◆ **EXERCISE**: For the records below, the count of lines that hold "node" is required; give only that number.

BEGIN

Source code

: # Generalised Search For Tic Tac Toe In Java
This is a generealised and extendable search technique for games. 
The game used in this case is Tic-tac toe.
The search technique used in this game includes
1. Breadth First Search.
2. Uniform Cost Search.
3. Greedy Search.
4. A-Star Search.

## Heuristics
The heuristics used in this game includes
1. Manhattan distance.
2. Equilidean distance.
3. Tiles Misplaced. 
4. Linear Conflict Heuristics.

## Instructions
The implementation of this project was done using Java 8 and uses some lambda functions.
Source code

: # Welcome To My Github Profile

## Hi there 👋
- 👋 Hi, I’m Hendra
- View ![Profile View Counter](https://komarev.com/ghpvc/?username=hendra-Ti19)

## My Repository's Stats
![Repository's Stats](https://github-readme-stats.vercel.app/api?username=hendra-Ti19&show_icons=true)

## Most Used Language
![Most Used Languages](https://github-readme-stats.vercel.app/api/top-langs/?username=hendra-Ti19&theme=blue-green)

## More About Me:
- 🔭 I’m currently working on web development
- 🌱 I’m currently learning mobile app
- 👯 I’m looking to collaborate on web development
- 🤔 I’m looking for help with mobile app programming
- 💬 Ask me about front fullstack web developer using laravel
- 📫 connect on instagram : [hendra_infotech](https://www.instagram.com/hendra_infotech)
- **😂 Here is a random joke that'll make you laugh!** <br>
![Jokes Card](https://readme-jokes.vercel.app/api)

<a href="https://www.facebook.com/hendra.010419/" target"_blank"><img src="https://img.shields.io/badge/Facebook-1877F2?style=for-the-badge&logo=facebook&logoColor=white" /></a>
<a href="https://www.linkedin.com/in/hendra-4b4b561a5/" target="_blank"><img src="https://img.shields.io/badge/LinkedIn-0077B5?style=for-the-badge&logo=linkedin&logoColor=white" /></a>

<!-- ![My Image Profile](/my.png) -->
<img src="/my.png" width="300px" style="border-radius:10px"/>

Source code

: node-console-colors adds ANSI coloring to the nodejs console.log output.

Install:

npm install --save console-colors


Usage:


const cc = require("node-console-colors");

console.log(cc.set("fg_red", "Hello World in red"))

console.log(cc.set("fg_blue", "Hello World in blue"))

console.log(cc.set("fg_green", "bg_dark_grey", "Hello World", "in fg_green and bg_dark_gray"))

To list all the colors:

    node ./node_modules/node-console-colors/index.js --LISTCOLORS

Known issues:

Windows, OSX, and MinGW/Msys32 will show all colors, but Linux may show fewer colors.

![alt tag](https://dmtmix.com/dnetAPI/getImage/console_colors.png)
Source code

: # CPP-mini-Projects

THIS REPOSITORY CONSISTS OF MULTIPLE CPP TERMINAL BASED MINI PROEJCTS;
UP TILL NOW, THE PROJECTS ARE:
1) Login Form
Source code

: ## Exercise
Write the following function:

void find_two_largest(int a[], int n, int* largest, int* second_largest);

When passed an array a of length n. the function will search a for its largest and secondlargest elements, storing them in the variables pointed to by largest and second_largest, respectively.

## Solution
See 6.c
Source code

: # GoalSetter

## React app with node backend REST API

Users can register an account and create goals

END

◆ **SOLVED PROBLEM**: 4